● **INSTRUCTIONS FOR THE TASK**
From the records, return each line that has the word "weights" in it.

● **SUPPLIED MATERIAL**
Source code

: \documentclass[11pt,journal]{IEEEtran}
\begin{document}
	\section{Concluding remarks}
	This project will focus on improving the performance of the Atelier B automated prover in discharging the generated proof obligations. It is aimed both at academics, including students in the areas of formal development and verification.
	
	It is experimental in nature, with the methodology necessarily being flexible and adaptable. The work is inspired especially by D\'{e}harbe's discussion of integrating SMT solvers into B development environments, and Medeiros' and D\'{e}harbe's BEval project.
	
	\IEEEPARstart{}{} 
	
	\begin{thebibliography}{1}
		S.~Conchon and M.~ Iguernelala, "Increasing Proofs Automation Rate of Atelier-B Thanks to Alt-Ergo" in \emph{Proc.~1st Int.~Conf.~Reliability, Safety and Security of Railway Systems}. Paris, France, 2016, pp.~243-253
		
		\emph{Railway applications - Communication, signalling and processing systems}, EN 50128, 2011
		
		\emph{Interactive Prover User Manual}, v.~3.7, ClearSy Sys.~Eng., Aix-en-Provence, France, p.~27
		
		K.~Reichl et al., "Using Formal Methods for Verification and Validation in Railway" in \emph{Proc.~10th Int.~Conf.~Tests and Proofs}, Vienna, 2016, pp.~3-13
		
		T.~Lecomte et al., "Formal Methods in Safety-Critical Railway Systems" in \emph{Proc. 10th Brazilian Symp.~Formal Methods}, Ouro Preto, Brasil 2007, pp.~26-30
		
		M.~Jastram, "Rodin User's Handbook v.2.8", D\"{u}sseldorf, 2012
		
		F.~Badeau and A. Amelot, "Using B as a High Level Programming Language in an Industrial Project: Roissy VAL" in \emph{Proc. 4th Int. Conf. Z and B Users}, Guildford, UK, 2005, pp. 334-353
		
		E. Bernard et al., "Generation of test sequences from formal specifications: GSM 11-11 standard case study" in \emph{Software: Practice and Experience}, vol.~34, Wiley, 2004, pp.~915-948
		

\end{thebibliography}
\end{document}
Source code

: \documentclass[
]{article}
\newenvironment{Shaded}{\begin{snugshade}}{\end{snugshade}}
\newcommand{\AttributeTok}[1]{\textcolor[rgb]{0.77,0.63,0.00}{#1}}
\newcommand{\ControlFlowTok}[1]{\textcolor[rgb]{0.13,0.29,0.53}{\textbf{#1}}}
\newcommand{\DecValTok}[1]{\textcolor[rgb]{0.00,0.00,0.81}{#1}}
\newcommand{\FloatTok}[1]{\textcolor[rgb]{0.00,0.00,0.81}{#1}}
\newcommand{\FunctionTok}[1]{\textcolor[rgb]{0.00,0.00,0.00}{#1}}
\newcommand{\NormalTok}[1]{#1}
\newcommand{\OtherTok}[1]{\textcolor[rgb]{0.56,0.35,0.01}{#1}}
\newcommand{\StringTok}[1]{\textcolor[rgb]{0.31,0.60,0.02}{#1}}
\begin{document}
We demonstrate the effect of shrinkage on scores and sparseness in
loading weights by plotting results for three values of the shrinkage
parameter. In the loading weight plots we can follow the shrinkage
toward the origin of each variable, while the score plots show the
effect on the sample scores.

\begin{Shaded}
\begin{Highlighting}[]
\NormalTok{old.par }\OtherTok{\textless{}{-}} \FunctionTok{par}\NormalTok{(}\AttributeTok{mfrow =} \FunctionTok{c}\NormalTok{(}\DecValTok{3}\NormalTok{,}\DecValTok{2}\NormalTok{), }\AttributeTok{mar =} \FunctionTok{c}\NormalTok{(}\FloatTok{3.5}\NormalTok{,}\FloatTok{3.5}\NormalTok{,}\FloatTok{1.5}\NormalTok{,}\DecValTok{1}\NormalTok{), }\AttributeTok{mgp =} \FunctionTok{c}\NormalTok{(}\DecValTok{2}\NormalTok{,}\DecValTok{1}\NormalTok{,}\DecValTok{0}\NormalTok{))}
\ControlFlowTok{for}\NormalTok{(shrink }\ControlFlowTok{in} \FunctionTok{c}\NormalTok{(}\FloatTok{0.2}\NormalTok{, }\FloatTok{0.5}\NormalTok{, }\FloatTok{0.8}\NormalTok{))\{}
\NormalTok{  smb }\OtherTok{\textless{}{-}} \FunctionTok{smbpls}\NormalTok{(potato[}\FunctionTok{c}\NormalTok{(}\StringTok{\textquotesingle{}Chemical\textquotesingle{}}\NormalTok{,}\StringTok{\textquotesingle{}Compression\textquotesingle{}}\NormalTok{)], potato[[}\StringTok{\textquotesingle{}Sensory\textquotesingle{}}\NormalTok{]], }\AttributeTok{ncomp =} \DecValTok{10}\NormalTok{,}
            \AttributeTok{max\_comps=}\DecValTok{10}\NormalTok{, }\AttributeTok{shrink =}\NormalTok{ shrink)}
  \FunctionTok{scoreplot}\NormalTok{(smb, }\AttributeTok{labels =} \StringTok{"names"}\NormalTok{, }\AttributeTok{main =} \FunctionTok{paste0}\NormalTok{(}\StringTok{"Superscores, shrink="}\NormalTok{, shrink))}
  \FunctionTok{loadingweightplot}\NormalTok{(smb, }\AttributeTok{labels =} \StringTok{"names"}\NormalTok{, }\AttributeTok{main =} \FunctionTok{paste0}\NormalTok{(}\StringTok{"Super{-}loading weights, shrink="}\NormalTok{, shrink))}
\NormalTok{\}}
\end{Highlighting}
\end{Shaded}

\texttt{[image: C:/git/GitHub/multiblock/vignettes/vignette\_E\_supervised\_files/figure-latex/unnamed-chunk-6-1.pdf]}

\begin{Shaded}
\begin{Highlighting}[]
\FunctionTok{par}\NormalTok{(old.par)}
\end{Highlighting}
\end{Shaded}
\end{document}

● **SOLUTION**
loading weights by plotting results for three values of the shrinkage
  \FunctionTok{loadingweightplot}\NormalTok{(smb, }\AttributeTok{labels =} \StringTok{"names"}\NormalTok{, }\AttributeTok{main =} \FunctionTok{paste0}\NormalTok{(}\StringTok{"Super{-}loading weights, shrink="}\NormalTok{, shrink))}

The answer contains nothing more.